Every week on Tuesday we start off with a team recap, where each sub team lead presents what was worked on the previous week. You can find our recap slides here.

Field Build

The assembly of the first grid started today. We have revised our timeline of assembly, we aim to the alliance grid completed by Saturday. Today our new laser diode for our fiber laser arrived. We successfully cut 1/8″ aluminum as a test to see if we are be able use the fiber laser for the charge station parts. Yesterday we figured out how to flatten the field parts from Onshape and export them to a .dxf.

Our sheet metal brake isn’t rated for some of the longer bends at 1/8″ aluminum so we will be adding some relief slots along the bend line which will make the bend easier. The timeline for completion of the full charge station is being revised to having it done two weeks from now. The initial estimate of a week was far too optimistic for the amount of work it is to build the charging station. I really need to start doubling my original time estimates.

Prototyping

Today our prototyping groups regrouped and split into three refocused groups, intake, buddy climb, and arm. The buddy climb got right into work by having a mentor sit on our swerve drive robot? Wait what? I don’t recommend sitting on a robot, lets keep this to a stupid mentor trick.

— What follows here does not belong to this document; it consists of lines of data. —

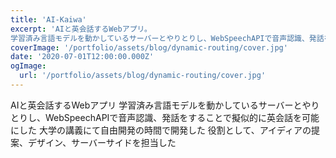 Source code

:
 ```yaml
---
title: 'AI-Kaiwa'
excerpt: 'AIと英会話するWebアプリ。
学習済み言語モデルを動かしているサーバーとやりとりし、WebSpeechAPIで音声認識、発話をすることで擬似的に英会話を可能にした。'
coverImage: '/portfolio/assets/blog/dynamic-routing/cover.jpg'
date: '2020-07-01T12:00:00.000Z'
ogImage:
  url: '/portfolio/assets/blog/dynamic-routing/cover.jpg'
---
```


AIと英会話するWebアプリ
学習済み言語モデルを動かしているサーバーとやりとりし、WebSpeechAPIで音声認識、発話をすることで擬似的に英会話を可能にした
大学の講義にて自由開発の時間で開発した
役割として、アイディアの提案、デザイン、サーバーサイドを担当した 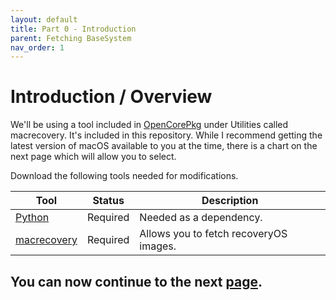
 ```yaml
---
layout: default
title: Part 0 - Introduction
parent: Fetching BaseSystem
nav_order: 1
---
```


# Introduction / Overview

We'll be using a tool included in [OpenCorePkg](https://github.com/acidanthera/OpenCorePkg) under Utilities called macrecovery. It's included in this repository. While I recommend getting the latest version of macOS available to you at the time, there is a chart on the next page which will allow you to select.

Download the following tools needed for modifications.

| Tool  | Status | Description | 
| ----- | ----- | ----- |
| [Python](https://www.python.org/downloads/) | Required | Needed as a dependency. |
| [macrecovery](https://github.com/royalgraphx/macrecovery) | Required | Allows you to fetch recoveryOS images. |

## You can now continue to the next <a href="01-macrecovery.html">page</a>.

It was a simple and quick way to add 180 lbs to the swerve buddy climb test. On the far side of the robot are two forks which are holding up our kit bot. We wanted to know if we would be able to drive up the 15 degree charging station with the additional weight.

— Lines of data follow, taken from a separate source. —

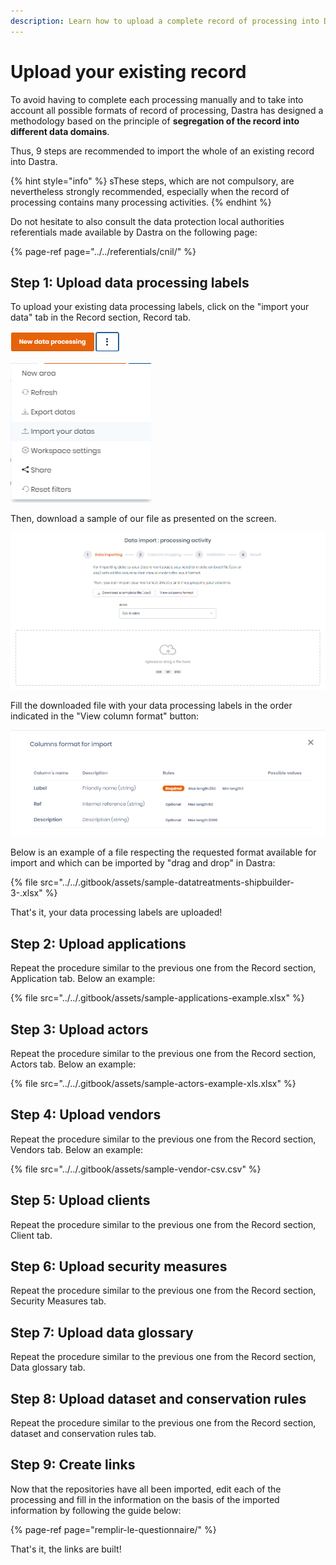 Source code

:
 ```yaml
---
description: Learn how to upload a complete record of processing into Dastra.
---
```


# Upload your existing record

To avoid having to complete each processing manually and to take into account all possible formats of record of processing, Dastra has designed a methodology based on the principle of **segregation of the record into different data domains**. 

Thus, 9 steps are recommended to import the whole of an existing record into Dastra.

{% hint style="info" %}
sThese steps, which are not compulsory, are nevertheless strongly recommended, especially when the record of processing contains many processing activities.
{% endhint %}

Do not hesitate to also consult the data protection local authorities referentials made available by Dastra on the following page:

{% page-ref page="../../referentials/cnil/" %}

## Step 1: Upload data processing labels

To upload your existing data processing labels, click on the "import your data" tab in the Record section, Record tab.

![](../../.gitbook/assets/image%20%2837%29.png)

![](../../.gitbook/assets/image%20%28111%29.png)

Then, download a sample of our file as presented on the screen.

![](../../.gitbook/assets/image%20%28124%29.png)

Fill the downloaded file with your data processing labels in the order indicated in the "View column format" button:

![](../../.gitbook/assets/image%20%2834%29.png)

Below is an example of a file respecting the requested format available for import and which can be imported by "drag and drop" in Dastra:

{% file src="../../.gitbook/assets/sample-datatreatments-shipbuilder-3-.xlsx" %}

That's it, your data processing labels are uploaded!

## Step 2: Upload applications

Repeat the procedure similar to the previous one from the Record section, Application tab. Below an example:

{% file src="../../.gitbook/assets/sample-applications-example.xlsx" %}

## Step 3: Upload actors

Repeat the procedure similar to the previous one from the Record section, Actors tab. Below an example:

{% file src="../../.gitbook/assets/sample-actors-example-xls.xlsx" %}

## Step 4: Upload vendors

Repeat the procedure similar to the previous one from the Record section, Vendors tab. Below an example:

{% file src="../../.gitbook/assets/sample-vendor-csv.csv" %}

## Step 5: Upload clients

Repeat the procedure similar to the previous one from the Record section, Client tab.

## Step 6: Upload security measures

Repeat the procedure similar to the previous one from the Record section, Security Measures tab.

## Step 7: Upload data glossary

Repeat the procedure similar to the previous one from the Record section, Data glossary tab.

## Step 8: Upload dataset and conservation rules

Repeat the procedure similar to the previous one from the Record section, dataset and conservation rules tab.

## Step 9: Create links

Now that the repositories have all been imported, edit each of the processing and fill in the information on the basis of the imported information by following the guide below:

{% page-ref page="remplir-le-questionnaire/" %}

That's it, the links are built!









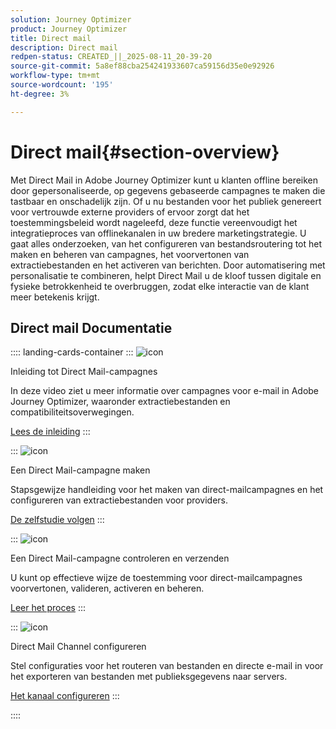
 ```yaml
---
solution: Journey Optimizer
product: Journey Optimizer
title: Direct mail
description: Direct mail
redpen-status: CREATED_||_2025-08-11_20-39-20
source-git-commit: 5a8ef88cba254241933607ca59156d35e0e92926
workflow-type: tm+mt
source-wordcount: '195'
ht-degree: 3%

---
```



# Direct mail{#section-overview}

Met Direct Mail in Adobe Journey Optimizer kunt u klanten offline bereiken door gepersonaliseerde, op gegevens gebaseerde campagnes te maken die tastbaar en onschadelijk zijn. Of u nu bestanden voor het publiek genereert voor vertrouwde externe providers of ervoor zorgt dat het toestemmingsbeleid wordt nageleefd, deze functie vereenvoudigt het integratieproces van offlinekanalen in uw bredere marketingstrategie. U gaat alles onderzoeken, van het configureren van bestandsroutering tot het maken en beheren van campagnes, het voorvertonen van extractiebestanden en het activeren van berichten. Door automatisering met personalisatie te combineren, helpt Direct Mail u de kloof tussen digitale en fysieke betrokkenheid te overbruggen, zodat elke interactie van de klant meer betekenis krijgt.

## Direct mail Documentatie

:::: landing-cards-container
:::
![icon](https://cdn.experienceleague.adobe.com/icons/book.svg)

Inleiding tot Direct Mail-campagnes

In deze video ziet u meer informatie over campagnes voor e-mail in Adobe Journey Optimizer, waaronder extractiebestanden en compatibiliteitsoverwegingen.

[Lees de inleiding](../using/direct-mail/get-started-direct-mail.md)
:::

:::
![icon](https://cdn.experienceleague.adobe.com/icons/circle-play.svg)

Een Direct Mail-campagne maken

Stapsgewijze handleiding voor het maken van direct-mailcampagnes en het configureren van extractiebestanden voor providers.

[De zelfstudie volgen](../using/direct-mail/create-direct-mail.md)
:::

:::
![icon](https://cdn.experienceleague.adobe.com/icons/list-check.svg)

Een Direct Mail-campagne controleren en verzenden

U kunt op effectieve wijze de toestemming voor direct-mailcampagnes voorvertonen, valideren, activeren en beheren.

[Leer het proces](../using/direct-mail/test-send-direct-mail.md)
:::

:::
![icon](https://cdn.experienceleague.adobe.com/icons/gear.svg)

Direct Mail Channel configureren

Stel configuraties voor het routeren van bestanden en directe e-mail in voor het exporteren van bestanden met publieksgegevens naar servers.

[Het kanaal configureren](../using/direct-mail/direct-mail-configuration.md)
:::

::::
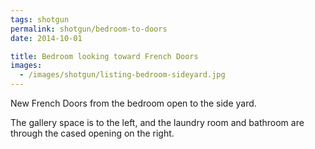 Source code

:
 ```yaml
---
tags: shotgun
permalink: shotgun/bedroom-to-doors
date: 2014-10-01

title: Bedroom looking toward French Doors
images:
  - /images/shotgun/listing-bedroom-sideyard.jpg
---
```

New French Doors from the bedroom open to the side yard.

The gallery space is to the left, and the laundry room and bathroom are through the cased opening on the right. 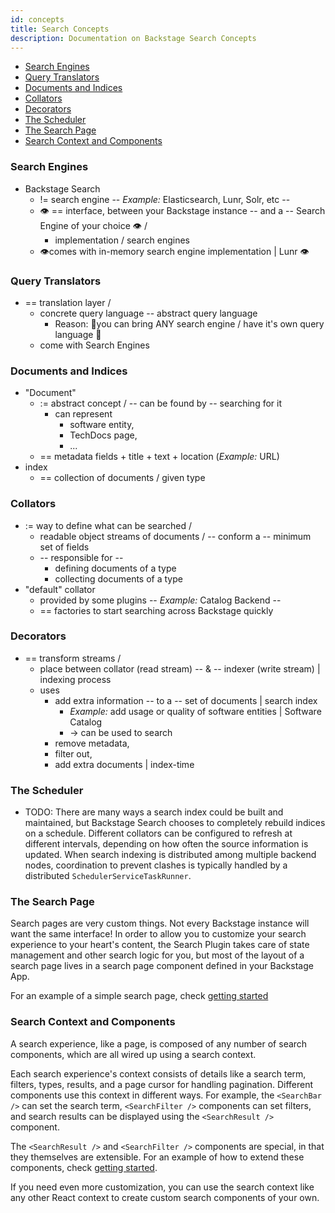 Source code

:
 ```yaml
---
id: concepts
title: Search Concepts
description: Documentation on Backstage Search Concepts
---
```


- [Search Engines](#search-engines)
- [Query Translators](#query-translators)
- [Documents and Indices](#documents-and-indices)
- [Collators](#collators)
- [Decorators](#decorators)
- [The Scheduler](#the-scheduler)
- [The Search Page](#the-search-page)
- [Search Context and Components](#search-context-and-components)

### Search Engines

* Backstage Search
  * != search engine -- _Example:_ Elasticsearch, Lunr, Solr, etc -- 
  * 👁️ == interface, between your Backstage instance -- and a -- Search Engine of your choice 👁️ / 
    * implementation / search engines
  * 👁️comes with in-memory search engine implementation | Lunr 👁️

### Query Translators

* == translation layer / 
  * concrete query language -- abstract query language 
    * Reason: 🧠you can bring ANY search engine / have it's own query language  🧠
  * come with Search Engines

### Documents and Indices

* "Document"
  * := abstract concept / -- can be found by -- searching for it
    * can represent
      * software entity,
      * TechDocs page,
      * ...
  * == metadata fields + title + text + location (_Example:_ URL)
* index
  * == collection of documents / given type

### Collators

* := way to define what can be searched /
  * readable object streams of documents / -- conform a -- minimum set of fields
  * -- responsible for --
    * defining documents of a type
    * collecting documents of a type
* "default" collator
  * provided by some plugins -- _Example:_ Catalog Backend --
  * == factories to start searching across Backstage quickly

### Decorators

* == transform streams / 
  * place between collator (read stream) -- & -- indexer (write stream) | indexing process
  * uses
    * add extra information -- to a -- set of documents | search index 
      * _Example:_ add usage or quality of software entities | Software Catalog
      * -> can be used to search
    * remove metadata,
    * filter out,
    * add extra documents | index-time

### The Scheduler

* TODO:
There are many ways a search index could be built and maintained, but Backstage
Search chooses to completely rebuild indices on a schedule. Different collators
can be configured to refresh at different intervals, depending on how often the
source information is updated. When search indexing is distributed among multiple
backend nodes, coordination to prevent clashes is typically handled by a
distributed `SchedulerServiceTaskRunner`.

### The Search Page

Search pages are very custom things. Not every Backstage instance will want the
same interface! In order to allow you to customize your search experience to
your heart's content, the Search Plugin takes care of state management and other
search logic for you, but most of the layout of a search page lives in a search
page component defined in your Backstage App.

For an example of a simple search page, check
[getting started](./getting-started.md#adding-search-to-the-frontend)

### Search Context and Components

A search experience, like a page, is composed of any number of search
components, which are all wired up using a search context.

Each search experience's context consists of details like a search term,
filters, types, results, and a page cursor for handling pagination. Different
components use this context in different ways. For example, the `<SearchBar />`
can set the search term, `<SearchFilter />` components can set filters, and
search results can be displayed using the `<SearchResult />` component.

The `<SearchResult />` and `<SearchFilter />` components are special, in that
they themselves are extensible. For an example of how to extend these
components, check
[getting started](./getting-started.md#adding-search-to-the-frontend).

If you need even more customization, you can use the search context like any
other React context to create custom search components of your own.
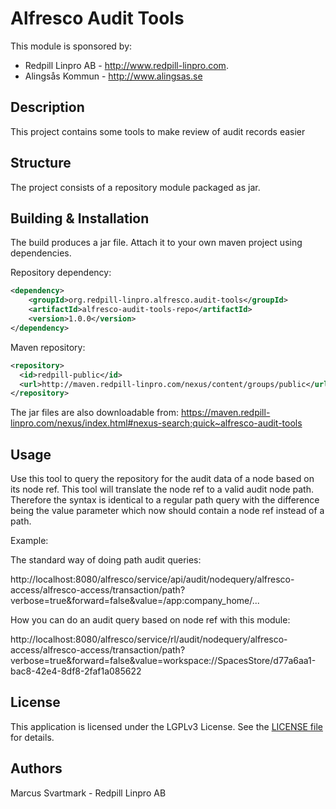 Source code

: Alfresco Audit Tools
=============================================

This module is sponsored by:
* Redpill Linpro AB - http://www.redpill-linpro.com.
* Alingsås Kommun - http://www.alingsas.se

Description
-----------
This project contains some tools to make review of audit records easier

Structure
------------

The project consists of a repository module packaged as jar.

Building & Installation
------------
The build produces a jar file. Attach it to your own maven project using dependencies.

Repository dependency:

```xml
<dependency>
    <groupId>org.redpill-linpro.alfresco.audit-tools</groupId>
    <artifactId>alfresco-audit-tools-repo</artifactId>
    <version>1.0.0</version>
</dependency>
```

Maven repository:
```xml
<repository>
  <id>redpill-public</id>
  <url>http://maven.redpill-linpro.com/nexus/content/groups/public</url>
</repository>
```

The jar files are also downloadable from: https://maven.redpill-linpro.com/nexus/index.html#nexus-search;quick~alfresco-audit-tools


Usage
-----
Use this tool to query the repository for the audit data of a node based on its node ref. This tool will translate the node ref to a valid audit node path. Therefore the syntax is identical to a regular path query with the difference being the value parameter which now should contain a node ref instead of a path.

Example:

The standard way of doing path audit queries:

http://localhost:8080/alfresco/service/api/audit/nodequery/alfresco-access/alfresco-access/transaction/path?verbose=true&forward=false&value=/app:company_home/...

How you can do an audit query based on node ref with this module:

http://localhost:8080/alfresco/service/rl/audit/nodequery/alfresco-access/alfresco-access/transaction/path?verbose=true&forward=false&value=workspace://SpacesStore/d77a6aa1-bac8-42e4-8df8-2faf1a085622


License
-------

This application is licensed under the LGPLv3 License. See the [LICENSE file](LICENSE) for details.

Authors
-------

Marcus Svartmark - Redpill Linpro AB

Cone prototyping continued to find a bunch of different things that don’t work well for intaking cones on the floor. We tried a bunch of different configurations of wheels and compression with an overhead roller. The big 8.5″ grey wheel put a few cuts into the cone.

With out much success on our single overhead roller we assembled a version of a top and bottom roller we found from Ri3D Redux Team. This worked better, but we haven’t figured out a good way to index or control the cone once its in the robot. This prototype had the added bonus of working with the cube.

The arm prototype group started their prototyping journey with some sketches in CAD. These were used to prove that the geometry of an multi jointed arm would be able to reach the scoring areas and fit inside the robot’s frame perimeter. Then they used these sketches to make parts for a wood prototype which will be cut on the CNC router.

Driver Practice

Tonight was our first build season driver practice session, also the first real practice session with our swerve drive base. Back in November I talked about our driver practice plan, which if all goes well we aim to hit 100 hours of drive practice by Worlds. We had a small problem at the start, our swerve drive base still didn’t have any bumpers, enter some pool noodles and duct tape and we have some quick protection.

Today’s session was trying to get our drivers more familiar with swerve and how to drive it well. We did two courses today, a figure eight and a square with a plus(see the below gif). We are trying to encourage the drivers to think more like swerve and less like tank drive.